Don Marti

Mon 14 Dec 2009 10:17:08 AM PST

Correct HTTP status code for removed spam pages?

Bug thread on Launchpad about cleaning up a profile page spam problem there: there goes the neighbourhood

So, what's the right HTTP status code to return when someone requests a page from your site that had been spam, but that you removed?

In my humble opinion, if a spammer used a URL on your site, you should not re-use that URL for legit content for a long time. The recipient of a spam link could be checking the target long after you get around to cleaning up the spam. (For example, I'm experimenting with heuristics for marking domains as permanently bad based on whether they're still serving spamvertised pages as 200, hours or days after the spam went out.)

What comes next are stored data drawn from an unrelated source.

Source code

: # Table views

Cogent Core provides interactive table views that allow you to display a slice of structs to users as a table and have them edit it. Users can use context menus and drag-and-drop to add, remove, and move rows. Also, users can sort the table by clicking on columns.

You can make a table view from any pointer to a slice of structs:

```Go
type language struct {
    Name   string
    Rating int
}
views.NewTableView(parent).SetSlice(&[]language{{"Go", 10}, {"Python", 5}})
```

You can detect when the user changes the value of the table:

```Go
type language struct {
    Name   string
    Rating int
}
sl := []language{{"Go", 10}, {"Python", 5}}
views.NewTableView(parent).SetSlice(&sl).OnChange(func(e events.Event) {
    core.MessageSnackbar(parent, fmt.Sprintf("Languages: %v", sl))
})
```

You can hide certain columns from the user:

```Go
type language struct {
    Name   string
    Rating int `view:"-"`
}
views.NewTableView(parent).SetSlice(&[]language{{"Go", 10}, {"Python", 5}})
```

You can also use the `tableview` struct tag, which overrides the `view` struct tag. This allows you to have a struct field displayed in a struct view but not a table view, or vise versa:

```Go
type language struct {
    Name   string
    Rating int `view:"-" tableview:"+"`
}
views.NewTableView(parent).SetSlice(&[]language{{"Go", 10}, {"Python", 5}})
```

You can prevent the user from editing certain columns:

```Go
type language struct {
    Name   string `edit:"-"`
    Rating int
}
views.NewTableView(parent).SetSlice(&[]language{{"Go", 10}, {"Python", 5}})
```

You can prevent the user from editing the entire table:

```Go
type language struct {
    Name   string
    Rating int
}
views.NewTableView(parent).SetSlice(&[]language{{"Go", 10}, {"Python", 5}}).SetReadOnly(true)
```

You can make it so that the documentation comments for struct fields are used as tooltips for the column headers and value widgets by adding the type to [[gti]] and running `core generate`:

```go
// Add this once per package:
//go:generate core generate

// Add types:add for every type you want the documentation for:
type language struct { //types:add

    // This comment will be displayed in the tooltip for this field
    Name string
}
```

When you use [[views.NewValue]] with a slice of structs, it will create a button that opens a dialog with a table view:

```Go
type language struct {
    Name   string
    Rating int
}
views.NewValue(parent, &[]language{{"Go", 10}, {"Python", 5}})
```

If a user takes a legit page down, that user might decide to put it back up. (Joe remembered that his Grandma follows him on your site, so he took down http://example.com/~joe/vacation-photos/ to change it around, then put it back up again without those photos.) That's an appropriate use for a 404.

If you took a spam page down, then it's probably going to have to be either "410 Gone" or "403 Forbidden." I like "403 Forbidden" since removing a spam page sounds like this: The server understood the request, but is refusing to fulfill it. Authorization will not help and the request SHOULD NOT be repeated. But you could make a case for 410, too. The important thing is it should be something that signals, "yes, we had a spam problem, but we dealt with it," not "we're spammers," or "we're people who don't maintain our web site."

410 seems a better fit than 403

I think 410 is probably better than 403 in this case.

403 Forbidden feels like it's saying "I could serve you this, but for reasons beyond your control, I'm choosing not to". Often, a 403 gets fixed by e-mailing the webmaster for the site in question, who works out which file needs a chmod.

410 Gone (which is rarer) has a much more permanent feel to it - the server is saying that this resource has Gone away, and won't ever be coming back. The fact that I've never seen a 410 that's fixable by e-mailing the webmaster in real life helps cement that feeling of permanence.

Comment by Anonymous Tue 15 Dec 2009 08:44:31 AM PST